Biggs has about 28 years left to serve on a 30-year sentence for his role in the Great Train Robbery, the looting of the Glasgow-to-London mail train on Aug. 8, 1963, when a 15-member masked gang made off with 2.6 million British pounds, the equivalent of more than $40 million by today's standards.
Effectively, Biggs was ordered to complete his sentence, pending an appeal. There is likely to be a tabloid-inspired campaign to get Biggs released early on compassionate grounds.
"The law requires me to return you to prison, which I will now do," Judge Tim Workman told Biggs during an eight-minute hearing in which the longtime fugitive used a cane, grunted replies and had spittle wiped off his chin by a doctor, according to Britain's Press Association.
The pathetic scene was in stark contrast to Biggs' reputation for criminal daring that was sealed during the train robbery, subsequent jailbreak and lush living in Rio de Janeiro.
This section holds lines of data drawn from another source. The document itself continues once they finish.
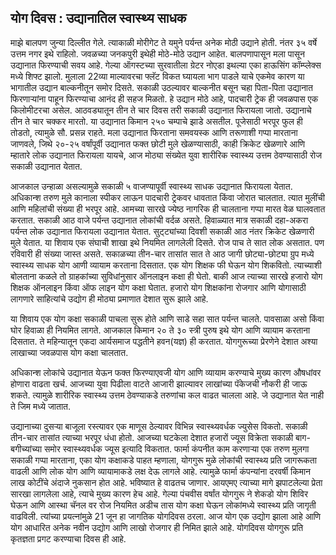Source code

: ## योग दिवस : उद्यानातिल स्वास्थ्य साधक

माझे बालपण जुन्या दिल्लीत गेले. त्याकाळी मोरीगेट ते यमुने पर्यन्त अनेक मोठी उद्याने होती. नंतर ३५ वर्षे उत्तम नगर इथे राहिलो. जवळच्या जनकपुरी इथेही मोठे-मोठे उद्यान आहेत. बालपणापासून मला पासून उद्यानात फिरण्याची सवय आहे. गेल्या ऑगस्टच्या सुरवातीला ग्रेटर नोएडा इथल्या एका हाऊसिंग कॉम्प्लेक्स मध्ये शिफ्ट झालो. मुलाला 22व्या माल्यावरचा फ्लॅट विकत घ्यायला भाग पाडले याचे एकमेव कारण या भागातील उद्यान बाल्कनीतून समोर दिसते. सकाळी उठल्यावर बाल्कनीत बसून चहा पिता-पिता उद्यानात फिरणार्‍यांना पाहून फिरण्याचा आनंद ही सहज मिळतो. हे उद्यान मोठे आहे,  पादचारी ट्रेक ही जवळपास एक किलोमीटरचा असेल. आठवड्यातून तीन ते चार दिवस तरी सकाळी उद्यानात फिरायला जातो.  उद्यानाचे तीन ते चार चक्कर मारतो. या उद्यानात किमान २५० चम्पाचे झाडे असतील. पूजेसाठी भरपूर फुल ही तोडतो, त्यामुळे सौ. प्रसन्न राहते. मला उद्यानात फिरताना समवयस्क आणि तरूणाशी गप्पा मारताना जाणवले, जिथे २०-२५ वर्षांपूर्वी उद्यानात फक्त छोटी मुले खेळण्यासाठी, काही क्रिकेट खेळणारे आणि म्हातारे लोक उद्यानात फिरायला यायचे, आज मोठ्या संख्येत युवा शारीरिक स्वास्थ्य उत्तम ठेवण्यासाठी रोज सकाळी उद्यानात येतात. 

आजकाल उन्हाळा असल्यामुळे सकाळी ५ वाजण्यापूर्वी स्वास्थ्य साधक उद्यानात फिरायला येतात. अधिकान्श तरुण मुले कानाला स्पीकर लाऊन पादचारी ट्रेकवर धावतात किंवा जोरात चालतात. त्यात मुलींची आणि महिलांची संख्या ही भरपूर आहे. आमच्या सारखे ज्येष्ठ नागरिक ही चालताना गप्पा मारत वेळ घालवतात करतात. सकाळी आठ वाजे पर्यन्त उद्यानात लोकांची वर्दळ असते. हिवाळ्यात मात्र सकाळी दहा-अकरा पर्यन्त लोक उद्यानात फिरायला उद्यानात येतात. सुट्ट्यांच्या दिवशी सकाळी आठ नंतर क्रिकेट खेळणारी मुले येतात. या शिवाय एक संघाची शाखा इथे नियमित लागलेली दिसते. रोज पाच ते सात लोक असतात. पण रविवारी ही संख्या जास्त असते. सकाळच्या तीन-चार तासांत सात ते आठ जागी छोट्या-छोट्या ग्रुप मध्ये स्वास्थ्य साधक योग आणी व्यायाम करताना दिसतात. एक योग शिक्षक फी घेऊन योग शिकवितो. त्याच्याशी बोलताना कळले तो ग्राहकांच्या सुविधांनुसार ऑनलाइन कक्षा ही घेतो. बाकी आज त्याच्या सारखे हजारो योग शिक्षक ऑनलाइन किंवा ऑफ लाइन योग कक्षा घेतात. हजारो योग शिक्षकांना रोजगार आणि योगासाठी लागणारे साहित्यांचे उद्योग ही मोठ्या प्रमाणात देशात सुरू झाले आहे. 

या शिवाय एक योग कक्षा सकाळी पाचला सुरू होते आणि साडे सहा सात पर्यन्त चालते. पावसाळा असो किंवा घोर हिवाळा ही नियमित लागते. आजकाल किमान २० ते ३० स्त्री पुरुष इथे योग आणि व्यायाम करताना दिसतात. ते महिन्यातून एकदा आर्यसमाज पद्धतीने हवन(यज्ञ) ही  करतात.  योगगुरूच्या प्रेरणेने देशात अश्या लाखाच्या जवळपास योग कक्षा चालतात. 

अधिकान्श लोकांचे उद्यानात येऊन फक्त फिरण्याएवजी योग आणि व्यायाम करण्याचे मुख्य कारण औषधांवर होणारा वाढता खर्च. आजच्या युवा पिढीला वाटते आजारी झाल्यावर लाखांच्या पॅकेजची नौकरी ही जाऊ शकते. त्यामुळे शारीरिक स्वास्थ्य उत्तम ठेवण्याकडे तरुणांचा कल वाढत चालला आहे. जे उद्यानात येत नाही ते जिम मध्ये जातात.    

उद्यानाच्या दुसर्‍या बाजूला रस्त्यावर एक माणूस ठेल्यावर विभिन्न स्वास्थ्यवर्धक ज्युसेस विकतो. सकाळी तीन-चार तासांत त्याच्या भरपूर धंधा होतो. आजच्या घटकेला देशात हजारों ज्यूस विक्रेता सकाळी बाग-बगीच्यांच्या समोर स्वास्थ्यवर्धक ज्यूस इत्यादि विकतात. फार्मा कंपनीत काम करणार्‍या एक तरुण मुलगा सकाळी गप्पा मारताना, एका योग कक्षाकडे पाहत म्हणाला, योगगुरू मुळे लोकांची स्वास्थ्य प्रति जागरूकता वाढली आणि लोक योग आणि व्यायामाकडे लक्ष देऊ लागले आहे. त्यामुळे फार्मा कंपन्यांना दरवर्षी किमान लाख कोटींचे अंदाजे नुकसान होत आहे. भविष्यात हे वाढतच जाणार. आयएमए त्याच्या मागे झपाटलेल्या प्रेता सारखा लागलेला आहे, त्याचे मुख्य कारण हेच आहे.  गेल्या पंचवीस वर्षांत योगगुरू ने शेकडो योग शिविर घेऊन आणि आस्था चॅनल वर रोज नियमित अडीच तास योग कक्षा घेऊन लोकांमध्ये स्वास्थ्य प्रति जागृती वाढविली. त्यांच्या प्रयत्नांमुळे 21 जून हा जागतिक योगदिवस ठरला. आज  योग एक उद्योग झाला आहे आणि योग आधारित अनेक नवीन उद्योग आणि लाखो रोजगार ही निमित झाले आहे. योगदिवस  योगगुरू प्रति कृतज्ञता प्रगट करण्याचा दिवस ही आहे.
Through it all, his tale held a fascination for the British media, particularly the tabloids. So it was little surprise that the Sun was in on the final chapter, supplying the plane for Biggs' return and gaining exclusive stories while playing up the folk hero angle until yesterday's two-word banner headline: "Got Him."
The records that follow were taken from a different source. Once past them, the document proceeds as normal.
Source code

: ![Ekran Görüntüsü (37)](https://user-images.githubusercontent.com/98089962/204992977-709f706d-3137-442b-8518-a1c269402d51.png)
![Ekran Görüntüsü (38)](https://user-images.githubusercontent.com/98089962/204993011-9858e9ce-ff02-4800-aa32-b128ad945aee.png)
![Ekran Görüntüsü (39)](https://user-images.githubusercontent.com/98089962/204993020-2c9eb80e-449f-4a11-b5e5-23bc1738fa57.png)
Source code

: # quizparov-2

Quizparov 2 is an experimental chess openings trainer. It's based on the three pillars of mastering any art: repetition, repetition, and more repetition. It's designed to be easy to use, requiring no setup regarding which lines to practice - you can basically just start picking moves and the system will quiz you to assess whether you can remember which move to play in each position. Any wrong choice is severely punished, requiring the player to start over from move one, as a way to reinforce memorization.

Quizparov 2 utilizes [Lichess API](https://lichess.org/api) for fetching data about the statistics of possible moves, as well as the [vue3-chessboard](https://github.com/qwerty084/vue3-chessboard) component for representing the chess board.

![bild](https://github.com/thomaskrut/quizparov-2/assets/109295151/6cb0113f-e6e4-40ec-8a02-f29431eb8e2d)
Still, there was a soft spot for Biggs, with the Sun noting his concern about the chilly British weather.
"The only thing I don't have are woolly jumpers," he was quoted as telling the Sun. "I've never needed them since the day I arrived in Rio. I've not got one to my name. I don't want to get back to England and catch my death of cold."
The Great Train Robbery enraged authorities but caught the public's imagination as a crime from the American Wild West played out in Britain. It became the stuff of legend and the grist for books and movies. All this despite injuries to the train driver Jack Mills, who was hit on the head and never returned to work before dying 6 1/2 years later.
Police apprehended 15 members of the gang that included a race car driver, an antiques dealer, a hairdresser, a florist and an ex-paratrooper. Authorities failed to recover most of the loot, which was used banknotes.
Biggs was sentenced in 1964. Fifteen months later, he broke out of Wandsworth Prison, climbing a 25-foot wall and leaping onto a mattress in a waiting van.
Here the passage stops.